| Task item |
Gather all lines with "这么多小服务" from the records.

---------------

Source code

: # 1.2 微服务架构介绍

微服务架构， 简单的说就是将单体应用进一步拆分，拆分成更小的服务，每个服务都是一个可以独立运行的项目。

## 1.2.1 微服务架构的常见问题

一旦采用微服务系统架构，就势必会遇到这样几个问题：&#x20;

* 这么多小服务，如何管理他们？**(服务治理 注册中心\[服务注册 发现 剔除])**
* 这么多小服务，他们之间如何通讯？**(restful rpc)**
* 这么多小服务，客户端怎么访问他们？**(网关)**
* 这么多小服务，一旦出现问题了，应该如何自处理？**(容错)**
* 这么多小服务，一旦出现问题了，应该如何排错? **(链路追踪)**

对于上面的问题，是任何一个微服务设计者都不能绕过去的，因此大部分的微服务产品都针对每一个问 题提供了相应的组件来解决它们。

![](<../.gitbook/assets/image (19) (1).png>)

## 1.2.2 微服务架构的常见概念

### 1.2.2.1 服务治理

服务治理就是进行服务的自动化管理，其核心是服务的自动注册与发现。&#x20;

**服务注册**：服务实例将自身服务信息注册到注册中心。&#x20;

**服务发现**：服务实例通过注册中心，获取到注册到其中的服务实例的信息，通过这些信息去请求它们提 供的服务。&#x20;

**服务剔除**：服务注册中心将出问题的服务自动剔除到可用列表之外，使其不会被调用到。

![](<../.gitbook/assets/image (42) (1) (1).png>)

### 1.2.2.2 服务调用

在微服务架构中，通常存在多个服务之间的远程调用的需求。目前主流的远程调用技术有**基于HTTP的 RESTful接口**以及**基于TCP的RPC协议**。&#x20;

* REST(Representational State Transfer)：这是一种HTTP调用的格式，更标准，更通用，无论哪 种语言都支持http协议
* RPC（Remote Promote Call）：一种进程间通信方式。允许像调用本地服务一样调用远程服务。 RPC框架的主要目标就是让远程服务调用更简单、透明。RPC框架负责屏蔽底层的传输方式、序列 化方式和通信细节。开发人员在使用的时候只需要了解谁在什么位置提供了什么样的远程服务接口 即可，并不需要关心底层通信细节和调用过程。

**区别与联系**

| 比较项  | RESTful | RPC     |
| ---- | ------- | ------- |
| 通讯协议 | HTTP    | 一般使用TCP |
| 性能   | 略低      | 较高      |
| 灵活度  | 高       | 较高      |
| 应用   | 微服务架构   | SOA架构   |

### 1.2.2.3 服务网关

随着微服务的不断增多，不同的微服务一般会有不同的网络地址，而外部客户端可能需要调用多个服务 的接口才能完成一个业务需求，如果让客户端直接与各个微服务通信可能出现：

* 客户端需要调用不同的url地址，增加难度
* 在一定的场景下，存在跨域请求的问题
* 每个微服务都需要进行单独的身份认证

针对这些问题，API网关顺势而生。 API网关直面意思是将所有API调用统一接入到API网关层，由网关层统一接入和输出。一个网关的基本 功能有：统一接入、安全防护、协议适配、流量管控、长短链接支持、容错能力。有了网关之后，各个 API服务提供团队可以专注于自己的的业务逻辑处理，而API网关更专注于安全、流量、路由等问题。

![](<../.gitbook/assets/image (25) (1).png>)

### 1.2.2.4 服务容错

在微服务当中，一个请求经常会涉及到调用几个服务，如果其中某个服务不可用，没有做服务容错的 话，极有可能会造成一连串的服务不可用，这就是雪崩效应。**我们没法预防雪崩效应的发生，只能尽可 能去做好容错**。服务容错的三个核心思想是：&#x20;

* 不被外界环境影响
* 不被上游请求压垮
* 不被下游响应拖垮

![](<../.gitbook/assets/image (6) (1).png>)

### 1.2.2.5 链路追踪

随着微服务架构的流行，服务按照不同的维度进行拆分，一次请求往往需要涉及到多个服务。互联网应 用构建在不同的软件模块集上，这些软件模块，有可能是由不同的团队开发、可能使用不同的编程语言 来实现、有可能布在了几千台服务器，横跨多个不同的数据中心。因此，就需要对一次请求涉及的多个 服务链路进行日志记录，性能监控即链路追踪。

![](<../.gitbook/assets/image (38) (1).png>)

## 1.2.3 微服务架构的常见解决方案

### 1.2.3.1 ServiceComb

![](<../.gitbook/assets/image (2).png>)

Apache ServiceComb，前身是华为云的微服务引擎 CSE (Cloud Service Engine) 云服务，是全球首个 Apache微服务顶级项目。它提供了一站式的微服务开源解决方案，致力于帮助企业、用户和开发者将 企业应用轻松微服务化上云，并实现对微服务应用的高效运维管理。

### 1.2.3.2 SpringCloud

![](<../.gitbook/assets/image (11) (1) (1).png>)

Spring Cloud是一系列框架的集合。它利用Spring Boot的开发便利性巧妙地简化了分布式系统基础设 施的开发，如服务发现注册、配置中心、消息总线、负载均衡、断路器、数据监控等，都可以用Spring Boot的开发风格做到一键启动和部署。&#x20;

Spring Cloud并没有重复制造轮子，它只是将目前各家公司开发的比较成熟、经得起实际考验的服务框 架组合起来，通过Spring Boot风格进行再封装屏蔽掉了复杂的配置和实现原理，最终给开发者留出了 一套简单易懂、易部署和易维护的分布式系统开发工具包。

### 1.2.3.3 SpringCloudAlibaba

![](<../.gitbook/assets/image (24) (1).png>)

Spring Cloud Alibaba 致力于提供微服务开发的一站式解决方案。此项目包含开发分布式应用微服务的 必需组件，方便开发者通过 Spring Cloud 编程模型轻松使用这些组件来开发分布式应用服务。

---------------

| Exercise response |
* 这么多小服务，如何管理他们？**(服务治理 注册中心\[服务注册 发现 剔除])**
* 这么多小服务，他们之间如何通讯？**(restful rpc)**
* 这么多小服务，客户端怎么访问他们？**(网关)**
* 这么多小服务，一旦出现问题了，应该如何自处理？**(容错)**
* 这么多小服务，一旦出现问题了，应该如何排错? **(链路追踪)**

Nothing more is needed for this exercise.